Wind induced noise signals or wind noise presents a significant problem to sound reception in a diverse range of portable electronic equipment for outdoors use such as mobile terminals, hearing instruments, headsets, sound recording cameras etc. Wind noise is often annoying during a conversation where it can lower intelligibility of desired speech signals by auditory masking of important speech cues and during sound recordings where wind noise corrupts fidelity of music recordings.

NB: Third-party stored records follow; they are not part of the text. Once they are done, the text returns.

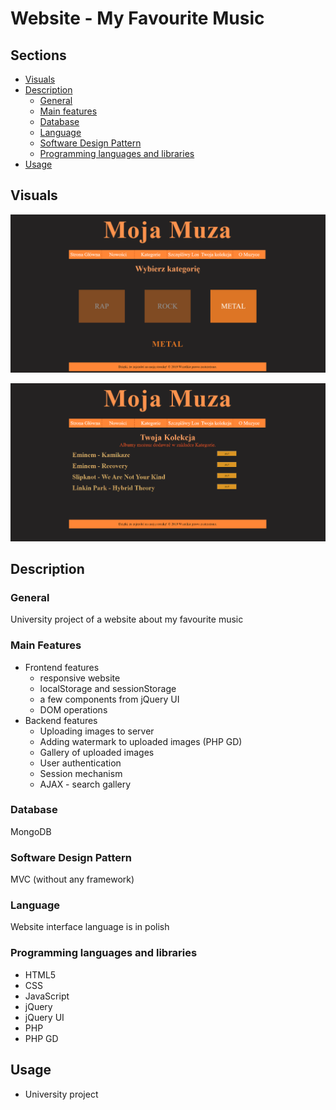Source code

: # Website - My Favourite Music 

## Sections

 - [Visuals](#visuals)
 - [Description](#description)
	 - [General](#general)
	 - [Main features](#main-features)
   - [Database](#database)
   - [Language](#language)
   - [Software Design Pattern](#software-design-pattern)
	- [Programming languages and libraries](#programming-languages-and-libraries)
 - [Usage](#usage)


## Visuals


![sample1](src/web/static/images/github/sample1.png)

![sample2](/src/web/static/images/github/sample2.png)

## Description

### General
University project of a website about my favourite music

### Main Features
- Frontend features
  - responsive website
  - localStorage and sessionStorage
  - a few components from jQuery UI 
  - DOM operations
- Backend features
  - Uploading images to server
  - Adding watermark to uploaded images (PHP GD)
  - Gallery of uploaded images
  - User authentication
  - Session mechanism
  - AJAX - search gallery

### Database
MongoDB

### Software Design Pattern
MVC (without any framework)

### Language
Website interface language is in polish

### Programming languages and libraries
 - HTML5
 - CSS
 - JavaScript
 - jQuery
 - jQuery UI
 - PHP
 - PHP GD

## Usage
 - University project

Wind noise is caused by turbulent airflow around surface features proximate to microphone inlet ports of the portable electronic equipment. These surface features convert a steady flow of wind into turbulent pressure fluctuations which are picked up by the microphones like other, but desired, pressure fluctuations. Investigations into causes of wind noise generation in hearing instruments, that are worn behind the user's ear or in the user's ear canal, have even demonstrated that a part of the wind noise is attributable to turbulence created by the airflow around the ear and head of the user, Dillon, H., Roe, I., and Ketch, R. (1999), “Wind noise in hearing aids: Mechanisms and measurements”, Nat. Acoustic Labs Australia. It follows that combating wind noise by redesign of relevant surface features of the portable electronic equipment alone appears to be an unpromising path.
The spectrum and level of the wind noise induced signals have been shown by the present inventor and others to depend on the wind speed and on placement, shape and dimensions of the portable electronic equipment. However, wind noise is mainly concentrated at low frequencies of the audible frequency spectrum. Earlier reports have shown wind noise spectra that are relatively flat below 300 Hz or below 100 Hz. A prior art mechanism to reduce wind noise has been to place a screen over the microphone inlet ports to reduce turbulence, and many effective windscreens have been developed for sound-recording microphones (Wuttke, J. (1991), “Microphones and the wind”, J. Audio Eng. Soc, Vol. 40, pp 809-817). However, a wind screen is often an impractical solution for many types of portable electronic equipment given the normal severe constraints on size and appearance.